Os governos estaduais devem encerrar 2026 em situação fiscal mais delicada do que a registrada no ano passado. Levantamentos de mercado revelados em reportagem do O Globo apontam que, em pleno calendário eleitoral, os estados caminham para fechar o exercício com déficit de aproximadamente R$ 6 bilhões, revertendo o saldo positivo observado em 2025.
O avanço das despesas em ritmo superior ao crescimento das receitas tem sido o principal fator por trás desse cenário. Dados acumulados até abril mostram que os gastos estaduais cresceram acima da inflação em proporção significativamente maior do que a arrecadação.
A diferença acendeu um alerta entre especialistas, que observam um comportamento recorrente em anos de disputa eleitoral, quando governos costumam ampliar investimentos, programas e desembolsos em diversas áreas.
A deterioração das contas ocorre mesmo após muitos estados terem iniciado o ano com reservas financeiras acumuladas em exercícios anteriores. Esse colchão de recursos tem permitido ampliar despesas sem impactos imediatos, embora a margem disponível seja menor do que a registrada em períodos recentes.
Entre os casos que mais preocupam analistas estão Minas Gerais, Alagoas e Rio Grande do Norte, que começaram o ano com dificuldades de caixa e desafios para cumprir compromissos futuros. Outros estados, como Goiás, Tocantins, Paraná e Mato Grosso do Sul, também apresentam sinais de pressão fiscal.
Além da utilização das reservas, medidas aprovadas nos últimos anos ampliaram a capacidade de gasto dos governos regionais. A renegociação de dívidas por meio de programas federais e o alongamento dos pagamentos de precatórios reduziram desembolsos imediatos, liberando espaço no orçamento para novos investimentos e despesas correntes.

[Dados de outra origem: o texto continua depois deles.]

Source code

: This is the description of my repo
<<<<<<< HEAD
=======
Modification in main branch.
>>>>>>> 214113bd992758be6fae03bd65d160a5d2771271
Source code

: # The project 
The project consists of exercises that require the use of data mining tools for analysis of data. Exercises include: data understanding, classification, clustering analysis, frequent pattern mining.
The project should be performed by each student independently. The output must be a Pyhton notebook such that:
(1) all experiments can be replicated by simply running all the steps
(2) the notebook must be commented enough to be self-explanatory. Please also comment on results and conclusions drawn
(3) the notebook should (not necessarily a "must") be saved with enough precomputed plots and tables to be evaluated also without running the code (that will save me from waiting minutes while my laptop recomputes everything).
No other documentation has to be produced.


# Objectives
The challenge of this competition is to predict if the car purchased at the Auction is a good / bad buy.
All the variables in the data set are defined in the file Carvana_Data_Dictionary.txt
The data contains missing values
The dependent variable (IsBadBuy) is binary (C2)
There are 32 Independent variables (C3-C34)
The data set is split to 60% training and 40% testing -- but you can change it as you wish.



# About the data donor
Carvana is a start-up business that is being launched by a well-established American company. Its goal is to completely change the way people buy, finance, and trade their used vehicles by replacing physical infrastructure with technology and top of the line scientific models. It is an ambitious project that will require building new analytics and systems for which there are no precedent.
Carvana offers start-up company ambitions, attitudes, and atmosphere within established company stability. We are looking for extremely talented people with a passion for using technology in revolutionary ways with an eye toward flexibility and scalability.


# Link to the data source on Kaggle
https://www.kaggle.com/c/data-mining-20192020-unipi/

Estudiosos destacam, contudo, que a situação não é uniforme em todo o país. Estados como Espírito Santo, São Paulo, Piauí e Sergipe aparecem entre os mais equilibrados sob o ponto de vista fiscal. Na outra ponta, Rio de Janeiro, Minas Gerais e Rio Grande do Sul seguem enfrentando dificuldades estruturais relacionadas ao elevado endividamento e à dependência de sucessivas renegociações com a União.
A expectativa é de que os investimentos estaduais avancem de forma expressiva ao longo do ano, contribuindo para uma política fiscal mais expansionista. O desafio, segundo economistas, será evitar que o aumento dos gastos comprometa ainda mais o equilíbrio das contas públicas nos próximos anos.